Shopping for Cellular Components
Standardization of synthetic biology leads to further industry dependability.
Synthetic biology allows for engineering of new genetic sequences that can be placed into a huge variety of cellular chassis. Therefore, this relatively new science is perhaps the most widely applicable of its peers in and out of the lab today. Not only does this customization allow scientists to apply synthetic biology to a wide variety of fields, but the fairly recent push for standardization of parts ensures that the outputs from synthetic organisms are reliable across the field. At its core, synthetic biology is a marriage between the biological sciences and engineering logic, using circuits to pump out biological and chemical products through complex cellular processes.
The marriage between engineering logic has benefited synthetic biology and gave birth to a database of previously used genetic “parts”. Much like an engineer can walk into an electronics store to purchase the parts to construct a circuit, synthetic biologists can log onto a few databases and search for parts that serve the functions they are looking for. These databases combine the visual cues used to assemble physical circuitry with the different components of a successful DNA sequence. While an engineer may utilize something like a battery or a switch a synthetic biologist will place a promoter or an origin of replication. These tool are not entirely analogous to the tools of an engineer, but the categorization and standardization of a synthetic biologist’s tool contributes to a safer overall use of the parts.

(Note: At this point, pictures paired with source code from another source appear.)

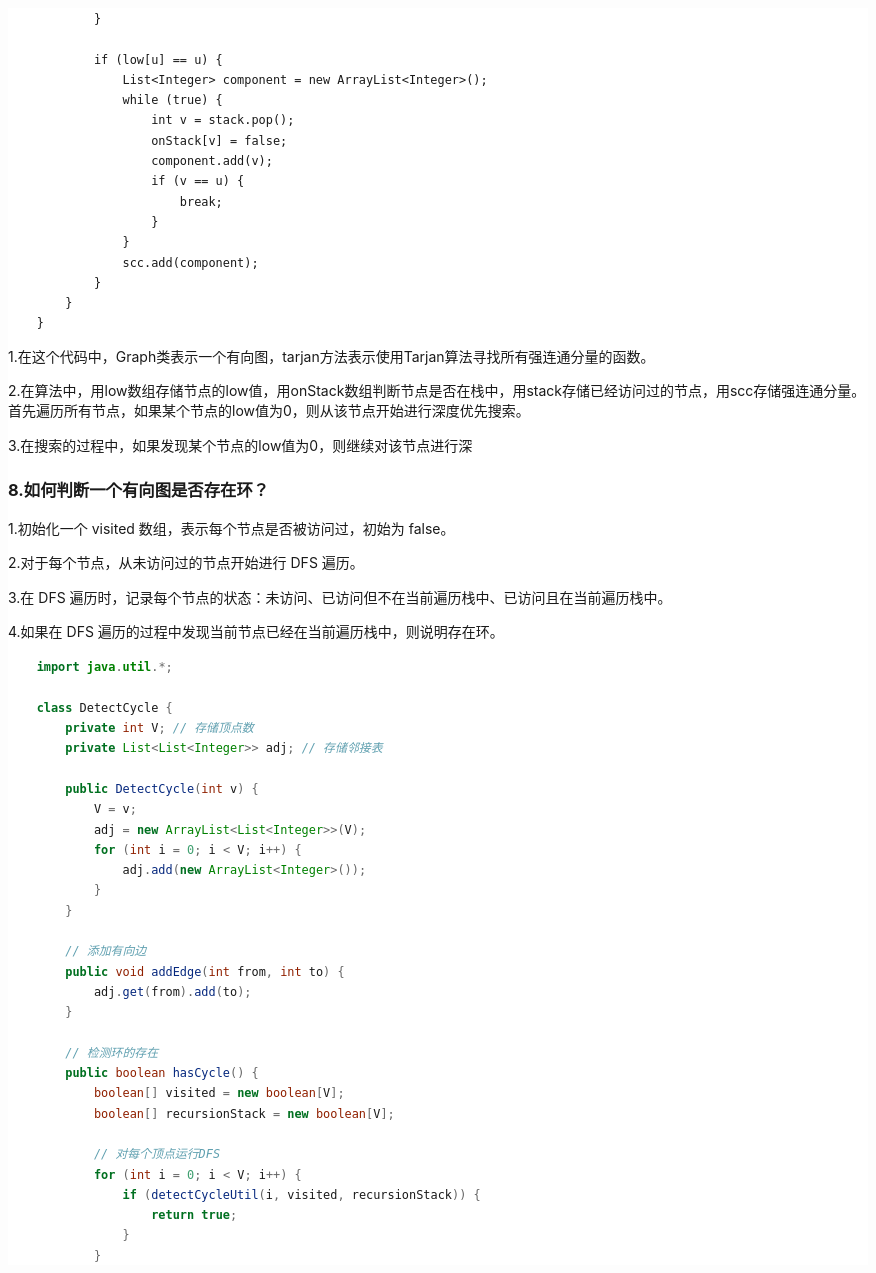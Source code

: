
 ```
            }

            if (low[u] == u) {
                List<Integer> component = new ArrayList<Integer>();
                while (true) {
                    int v = stack.pop();
                    onStack[v] = false;
                    component.add(v);
                    if (v == u) {
                        break;
                    }
                }
                scc.add(component);
            }
        }
    }
```

1.在这个代码中，Graph类表示一个有向图，tarjan方法表示使用Tarjan算法寻找所有强连通分量的函数。

2.在算法中，用low数组存储节点的low值，用onStack数组判断节点是否在栈中，用stack存储已经访问过的节点，用scc存储强连通分量。首先遍历所有节点，如果某个节点的low值为0，则从该节点开始进行深度优先搜索。

3.在搜索的过程中，如果发现某个节点的low值为0，则继续对该节点进行深

### 8.如何判断一个有向图是否存在环？

1.初始化一个 visited 数组，表示每个节点是否被访问过，初始为 false。

2.对于每个节点，从未访问过的节点开始进行 DFS 遍历。

3.在 DFS 遍历时，记录每个节点的状态：未访问、已访问但不在当前遍历栈中、已访问且在当前遍历栈中。

4.如果在 DFS 遍历的过程中发现当前节点已经在当前遍历栈中，则说明存在环。

```java
    import java.util.*;

    class DetectCycle {
        private int V; // 存储顶点数
        private List<List<Integer>> adj; // 存储邻接表

        public DetectCycle(int v) {
            V = v;
            adj = new ArrayList<List<Integer>>(V);
            for (int i = 0; i < V; i++) {
                adj.add(new ArrayList<Integer>());
            }
        }

        // 添加有向边
        public void addEdge(int from, int to) {
            adj.get(from).add(to);
        }

        // 检测环的存在
        public boolean hasCycle() {
            boolean[] visited = new boolean[V];
            boolean[] recursionStack = new boolean[V];

            // 对每个顶点运行DFS
            for (int i = 0; i < V; i++) {
                if (detectCycleUtil(i, visited, recursionStack)) {
                    return true;
                }
            }
```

The “stores” for such parts include the Registry of Standard Biological Partsoperated by the BioBricks Foundation. The Registry is run by the International Genetically Engineered Machine (iGEM) Foundation which is an organization with three focuses: an international synthetic engineering competition for students, a program for supplying parts to academic labs, and the Registry. The iGEM Registry has more than 20,000 documented parts organized by “part type, chassis, function, and more”. The BioBricks Foundation is a 501(c)(3) dedicated to ensuring “that the engineering of biology is conducted in an open and ethical manner to benefit all people and the planet” that, in addition to its iGEM work, offers openwetware for lab work and several global synthetic biology conferences and workshops. This standardization of synthetic biology for global labs is important because it allows greater confidence in the success and efficacy of the products.
This greater trust in the output of synthetically engineered organisms means greater opportunities for applications outside of the lab. Synthetically engineered organisms can be beneficial for the environment in many ways, including the ability to source chemicals in a greener way.

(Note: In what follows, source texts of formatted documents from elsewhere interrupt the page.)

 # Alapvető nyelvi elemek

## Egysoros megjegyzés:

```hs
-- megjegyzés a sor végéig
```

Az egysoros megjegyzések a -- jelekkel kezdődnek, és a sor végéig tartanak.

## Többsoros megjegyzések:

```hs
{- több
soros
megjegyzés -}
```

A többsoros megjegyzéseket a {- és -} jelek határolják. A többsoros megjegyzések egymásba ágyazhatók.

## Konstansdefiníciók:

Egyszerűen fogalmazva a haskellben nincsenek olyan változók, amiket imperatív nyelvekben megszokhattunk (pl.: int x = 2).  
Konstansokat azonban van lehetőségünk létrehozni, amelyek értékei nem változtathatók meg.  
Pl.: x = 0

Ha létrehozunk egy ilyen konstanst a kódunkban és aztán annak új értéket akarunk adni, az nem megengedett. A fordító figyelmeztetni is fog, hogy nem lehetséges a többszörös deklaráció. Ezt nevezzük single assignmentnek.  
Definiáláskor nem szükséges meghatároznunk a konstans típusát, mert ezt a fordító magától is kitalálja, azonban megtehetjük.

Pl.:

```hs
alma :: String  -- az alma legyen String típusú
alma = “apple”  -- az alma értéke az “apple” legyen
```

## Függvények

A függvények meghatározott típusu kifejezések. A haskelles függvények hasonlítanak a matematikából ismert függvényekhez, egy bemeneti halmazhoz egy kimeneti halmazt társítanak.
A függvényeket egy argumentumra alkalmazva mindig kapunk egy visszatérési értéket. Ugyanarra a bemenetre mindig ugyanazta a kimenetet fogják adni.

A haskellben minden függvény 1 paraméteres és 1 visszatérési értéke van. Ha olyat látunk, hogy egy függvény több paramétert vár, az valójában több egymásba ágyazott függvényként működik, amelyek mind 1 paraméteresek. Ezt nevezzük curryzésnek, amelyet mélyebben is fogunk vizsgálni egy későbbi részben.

As discussed in the previous week’s blog, Amyris is a California based company that specializes in using synthetic biology to create microbial tools to solve various complex problems through simple engineering. Amyris technologies range from food ingredients and flavors, to polymers, pharmaceuticals, and solvents. One such example is the new Biossanceskincare line, this line uses synthetically derived squalane. Squalane, a common moisturizing ingredient in skincare, is most commonly derived from shark livers. Shark hunting is detrimental to the ocean’s ecosystem because, as an apex predator, their role in maintaining population balance is vital. Currently, shark hunting has been made illegal in 14 countries and many other countries have strict regulations surrounding shark fishing, specifically finning. Therefore, the creation of artificial squalane by Amyris allows for distribution into the larger market of a cheaper and more readily available form of the substance, with a much lower environmental impact.
As explained by Peter DeNardo, the Director of Investor Relations and Corporate Communications for Amyris, Amyris has a “No Compromise commitment, our products are design them to perform comparably or better than currently available products”. This commitment means that the products designed and marketed by Amyris will be of comparable, if not better, quality and better in their environmental impact. This commitment, though owned by Amyris, is reflective of the larger spirit in which synthetic biology is applied to prescient environmental issues. By striving to do better than the status quo, and even innovating beyond current understandings of industry, medicine, and science, synthetic biology holds the key to solving environmental issues from a variety of facets.